Additional Information

Official title A Phase 2 Study of Suberoylanilide Hydroxamic Acid (SAHA) in Subjects With Locally Advanced, Recurrent or Metastatic Adenoid Cystic Carcinoma (ACC)
Principal investigator Patricia LoRusso
Description PRIMARY OBJECTIVES: I. To evaluate the efficacy by means of response rate (based on Response Evaluation Criteria in Solid Tumors [RECIST] 1.1 criteria) of vorinostat in the treatment of patients with locally advanced, recurrent or metastatic adenoid cystic carcinoma (ACC). SECONDARY OBJECTIVES: I. To characterize the safety and tolerability of vorinostat in this patient population. II. To assess the time to tumor response (TTR). III. To assess the response duration (RD). IV. To evaluate progression free survival (PFS). V. To assess overall survival (OS). TERTIARY OBJECTIVES: I. To assess the association between a metabolic response by positron emission tomography (PET)/computed tomography (CT) after one cycle of chemotherapy and subsequent best tumor response according to standard anatomic response evaluation criteria (RECIST). II. To assess the association between a metabolic response by PET/CT after the first and second chemotherapy cycle and PFS. III. To assess flow sort diploid, aneuploid, and tetraploid populations of tumor cells from formalin fixed, paraffin-embedded (FFPE) tissue blocks from patients who benefited from suberoylanilide hydroxamic acid (SAHA) therapy and from patients who did not demonstrate a durable benefit. IV. Profile the genomes of each cell population using oligonucleotide comparative genomic hybridization (CGH) arrays. V. Perform whole exome analysis of the sorted tumor population and matching germ line sample for each of the patients selected. VI. To assess stable disease duration (SDD). VII. To assess the association between response to vorinostat treatment and RAD23 homolog B (HR23B) on tumor paraffin blocks. VIII. Retrospectively compare volumetric density (viable tumor volume = VTV) with pre-determined RECIST of target lesions in cross sectioning imaging (CT/magnetic resonance [MR]) already obtained. IX. Correlate VTV, RECIST and treatment response (partial response, stable disease, progressive disease and stable disease over 6 months).

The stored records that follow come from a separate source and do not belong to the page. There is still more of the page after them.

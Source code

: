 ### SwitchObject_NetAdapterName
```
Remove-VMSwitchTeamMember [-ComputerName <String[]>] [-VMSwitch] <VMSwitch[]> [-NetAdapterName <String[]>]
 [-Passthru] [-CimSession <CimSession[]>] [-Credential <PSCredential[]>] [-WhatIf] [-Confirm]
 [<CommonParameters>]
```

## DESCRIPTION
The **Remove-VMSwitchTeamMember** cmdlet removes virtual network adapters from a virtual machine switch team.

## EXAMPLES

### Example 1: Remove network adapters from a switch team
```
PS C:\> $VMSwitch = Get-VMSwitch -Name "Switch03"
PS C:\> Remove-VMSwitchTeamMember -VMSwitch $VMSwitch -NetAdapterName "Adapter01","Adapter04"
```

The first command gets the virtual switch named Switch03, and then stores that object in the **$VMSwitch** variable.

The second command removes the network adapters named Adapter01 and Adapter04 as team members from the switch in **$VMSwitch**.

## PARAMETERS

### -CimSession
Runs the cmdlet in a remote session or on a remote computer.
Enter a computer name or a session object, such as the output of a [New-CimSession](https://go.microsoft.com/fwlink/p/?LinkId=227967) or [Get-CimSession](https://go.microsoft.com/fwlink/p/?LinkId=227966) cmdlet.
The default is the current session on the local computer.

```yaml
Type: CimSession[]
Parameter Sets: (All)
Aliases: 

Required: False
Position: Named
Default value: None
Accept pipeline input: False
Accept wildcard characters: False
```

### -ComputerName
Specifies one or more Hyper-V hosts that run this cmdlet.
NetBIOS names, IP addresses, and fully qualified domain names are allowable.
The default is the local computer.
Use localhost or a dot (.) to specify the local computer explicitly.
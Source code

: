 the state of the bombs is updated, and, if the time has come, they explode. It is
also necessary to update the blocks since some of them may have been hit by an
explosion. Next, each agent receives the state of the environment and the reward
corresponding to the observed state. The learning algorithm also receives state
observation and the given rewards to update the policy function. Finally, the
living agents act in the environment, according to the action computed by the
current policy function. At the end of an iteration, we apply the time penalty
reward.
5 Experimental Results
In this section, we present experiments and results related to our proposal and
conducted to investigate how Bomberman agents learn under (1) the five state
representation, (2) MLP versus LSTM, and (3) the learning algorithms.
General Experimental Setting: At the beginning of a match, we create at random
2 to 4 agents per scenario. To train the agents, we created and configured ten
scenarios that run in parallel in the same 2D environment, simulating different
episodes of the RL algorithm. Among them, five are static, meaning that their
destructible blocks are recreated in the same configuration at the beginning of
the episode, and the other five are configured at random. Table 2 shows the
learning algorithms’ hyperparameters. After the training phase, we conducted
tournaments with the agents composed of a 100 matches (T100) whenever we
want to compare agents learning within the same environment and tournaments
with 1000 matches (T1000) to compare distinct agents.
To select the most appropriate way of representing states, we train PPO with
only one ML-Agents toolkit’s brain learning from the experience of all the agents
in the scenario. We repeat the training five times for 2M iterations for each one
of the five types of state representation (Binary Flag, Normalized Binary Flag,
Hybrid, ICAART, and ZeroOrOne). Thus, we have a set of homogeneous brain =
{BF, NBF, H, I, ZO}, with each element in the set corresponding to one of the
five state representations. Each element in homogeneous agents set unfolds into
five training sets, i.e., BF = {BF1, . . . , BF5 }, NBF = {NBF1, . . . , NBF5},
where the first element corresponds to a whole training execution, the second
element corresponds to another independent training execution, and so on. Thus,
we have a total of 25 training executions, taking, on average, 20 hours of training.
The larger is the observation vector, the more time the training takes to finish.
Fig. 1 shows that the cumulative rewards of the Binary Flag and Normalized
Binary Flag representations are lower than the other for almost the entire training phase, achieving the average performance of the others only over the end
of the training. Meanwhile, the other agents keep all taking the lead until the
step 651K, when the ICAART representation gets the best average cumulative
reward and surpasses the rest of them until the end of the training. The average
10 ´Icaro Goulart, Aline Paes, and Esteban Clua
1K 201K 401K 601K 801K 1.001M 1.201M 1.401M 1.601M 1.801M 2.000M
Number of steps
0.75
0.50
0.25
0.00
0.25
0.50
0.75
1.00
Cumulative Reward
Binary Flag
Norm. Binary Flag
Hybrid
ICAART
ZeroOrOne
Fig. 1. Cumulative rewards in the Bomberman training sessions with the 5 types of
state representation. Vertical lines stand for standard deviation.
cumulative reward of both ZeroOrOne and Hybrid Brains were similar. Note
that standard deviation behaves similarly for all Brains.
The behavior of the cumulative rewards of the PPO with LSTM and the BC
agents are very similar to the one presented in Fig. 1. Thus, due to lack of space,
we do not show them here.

OUTLINE: Patients receive vorinostat orally (PO) once daily (QD) on days 1-28. Courses repeat every 28 days in the absence of disease progression or unacceptable toxicity. After completion of study therapy, patients are followed up for 180 days.
Trial information was received from ClinicalTrials.gov and was last updated in December 2016.
Information provided to ClinicalTrials.gov by National Cancer Institute (NCI).